WHAT YOU NEED TO DO
What is needed is each line of the data below that holds the string "more".

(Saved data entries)
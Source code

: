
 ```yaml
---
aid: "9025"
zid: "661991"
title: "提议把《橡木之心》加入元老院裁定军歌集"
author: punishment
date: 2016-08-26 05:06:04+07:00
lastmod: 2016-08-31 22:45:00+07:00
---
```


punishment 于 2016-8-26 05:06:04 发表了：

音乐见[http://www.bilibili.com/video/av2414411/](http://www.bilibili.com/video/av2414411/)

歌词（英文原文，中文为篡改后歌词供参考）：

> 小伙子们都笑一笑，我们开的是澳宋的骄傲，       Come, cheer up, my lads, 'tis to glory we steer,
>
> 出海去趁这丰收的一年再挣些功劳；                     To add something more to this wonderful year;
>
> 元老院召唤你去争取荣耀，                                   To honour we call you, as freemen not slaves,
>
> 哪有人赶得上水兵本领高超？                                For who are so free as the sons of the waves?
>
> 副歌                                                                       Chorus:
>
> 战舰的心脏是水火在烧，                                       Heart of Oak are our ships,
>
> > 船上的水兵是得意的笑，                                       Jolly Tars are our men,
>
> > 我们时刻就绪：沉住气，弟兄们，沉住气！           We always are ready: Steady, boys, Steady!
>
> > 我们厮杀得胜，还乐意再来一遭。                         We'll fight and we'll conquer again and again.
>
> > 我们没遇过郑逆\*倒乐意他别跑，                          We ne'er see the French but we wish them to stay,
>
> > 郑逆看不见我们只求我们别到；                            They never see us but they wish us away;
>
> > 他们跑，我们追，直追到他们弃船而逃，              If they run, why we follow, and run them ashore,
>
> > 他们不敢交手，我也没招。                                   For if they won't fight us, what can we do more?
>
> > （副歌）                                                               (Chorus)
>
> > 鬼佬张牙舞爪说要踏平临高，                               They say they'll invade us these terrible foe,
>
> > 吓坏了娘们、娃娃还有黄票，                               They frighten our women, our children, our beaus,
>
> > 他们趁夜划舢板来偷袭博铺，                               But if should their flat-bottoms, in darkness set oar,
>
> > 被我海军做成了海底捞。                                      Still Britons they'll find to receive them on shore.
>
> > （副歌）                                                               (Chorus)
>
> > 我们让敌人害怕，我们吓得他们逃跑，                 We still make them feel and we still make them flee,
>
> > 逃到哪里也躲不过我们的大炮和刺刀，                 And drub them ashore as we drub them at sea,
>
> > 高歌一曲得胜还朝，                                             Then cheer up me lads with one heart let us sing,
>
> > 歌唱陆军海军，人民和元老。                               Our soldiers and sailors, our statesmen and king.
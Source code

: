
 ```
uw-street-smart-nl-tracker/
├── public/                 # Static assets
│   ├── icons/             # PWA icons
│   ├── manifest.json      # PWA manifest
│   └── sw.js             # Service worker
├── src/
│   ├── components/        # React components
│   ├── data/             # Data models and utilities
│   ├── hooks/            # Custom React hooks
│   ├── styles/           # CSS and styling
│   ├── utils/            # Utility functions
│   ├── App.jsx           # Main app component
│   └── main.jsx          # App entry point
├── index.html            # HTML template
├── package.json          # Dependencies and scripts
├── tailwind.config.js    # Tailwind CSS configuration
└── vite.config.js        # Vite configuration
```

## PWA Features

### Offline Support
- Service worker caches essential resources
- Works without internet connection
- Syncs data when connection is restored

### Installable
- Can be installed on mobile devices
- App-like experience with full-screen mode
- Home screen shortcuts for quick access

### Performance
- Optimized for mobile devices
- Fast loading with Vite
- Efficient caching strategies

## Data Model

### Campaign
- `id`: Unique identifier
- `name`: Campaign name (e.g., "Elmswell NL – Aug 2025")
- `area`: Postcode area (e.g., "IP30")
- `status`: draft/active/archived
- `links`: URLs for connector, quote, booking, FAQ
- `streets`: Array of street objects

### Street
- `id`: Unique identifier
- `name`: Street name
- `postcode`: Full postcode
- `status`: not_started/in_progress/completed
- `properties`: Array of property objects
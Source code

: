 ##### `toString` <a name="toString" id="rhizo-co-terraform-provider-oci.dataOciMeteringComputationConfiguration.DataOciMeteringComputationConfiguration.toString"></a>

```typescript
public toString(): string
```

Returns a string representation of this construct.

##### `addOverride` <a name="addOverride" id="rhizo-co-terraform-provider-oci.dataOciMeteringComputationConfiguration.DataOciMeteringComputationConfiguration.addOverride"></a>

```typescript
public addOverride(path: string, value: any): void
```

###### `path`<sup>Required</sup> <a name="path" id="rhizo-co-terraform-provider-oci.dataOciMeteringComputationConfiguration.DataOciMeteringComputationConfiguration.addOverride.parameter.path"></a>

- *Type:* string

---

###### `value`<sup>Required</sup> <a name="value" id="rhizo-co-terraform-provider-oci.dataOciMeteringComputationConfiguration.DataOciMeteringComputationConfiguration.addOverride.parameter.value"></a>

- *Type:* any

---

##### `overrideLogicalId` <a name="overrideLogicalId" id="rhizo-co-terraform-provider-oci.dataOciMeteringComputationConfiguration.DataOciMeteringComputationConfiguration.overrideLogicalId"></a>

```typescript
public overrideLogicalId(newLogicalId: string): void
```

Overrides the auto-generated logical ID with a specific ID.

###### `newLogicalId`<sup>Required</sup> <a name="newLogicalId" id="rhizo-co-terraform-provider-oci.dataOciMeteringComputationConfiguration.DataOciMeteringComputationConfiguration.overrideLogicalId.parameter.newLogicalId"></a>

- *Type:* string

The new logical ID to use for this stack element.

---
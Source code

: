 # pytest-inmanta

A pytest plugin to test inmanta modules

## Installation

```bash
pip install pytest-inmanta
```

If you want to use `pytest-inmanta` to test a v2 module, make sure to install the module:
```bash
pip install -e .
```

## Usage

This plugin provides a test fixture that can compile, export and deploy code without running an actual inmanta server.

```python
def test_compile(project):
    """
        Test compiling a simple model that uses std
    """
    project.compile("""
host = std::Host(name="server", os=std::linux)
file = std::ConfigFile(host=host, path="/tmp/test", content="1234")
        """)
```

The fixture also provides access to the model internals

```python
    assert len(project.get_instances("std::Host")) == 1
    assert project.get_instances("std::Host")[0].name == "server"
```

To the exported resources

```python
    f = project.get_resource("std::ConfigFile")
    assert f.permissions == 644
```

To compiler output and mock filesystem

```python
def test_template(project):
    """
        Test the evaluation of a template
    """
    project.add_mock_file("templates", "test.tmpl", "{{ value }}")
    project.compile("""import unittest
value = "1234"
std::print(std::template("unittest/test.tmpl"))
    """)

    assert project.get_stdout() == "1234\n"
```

REPLY
> 出海去趁这丰收的一年再挣些功劳；                     To add something more to this wonderful year;
> > 他们不敢交手，我也没招。                                   For if they won't fight us, what can we do more?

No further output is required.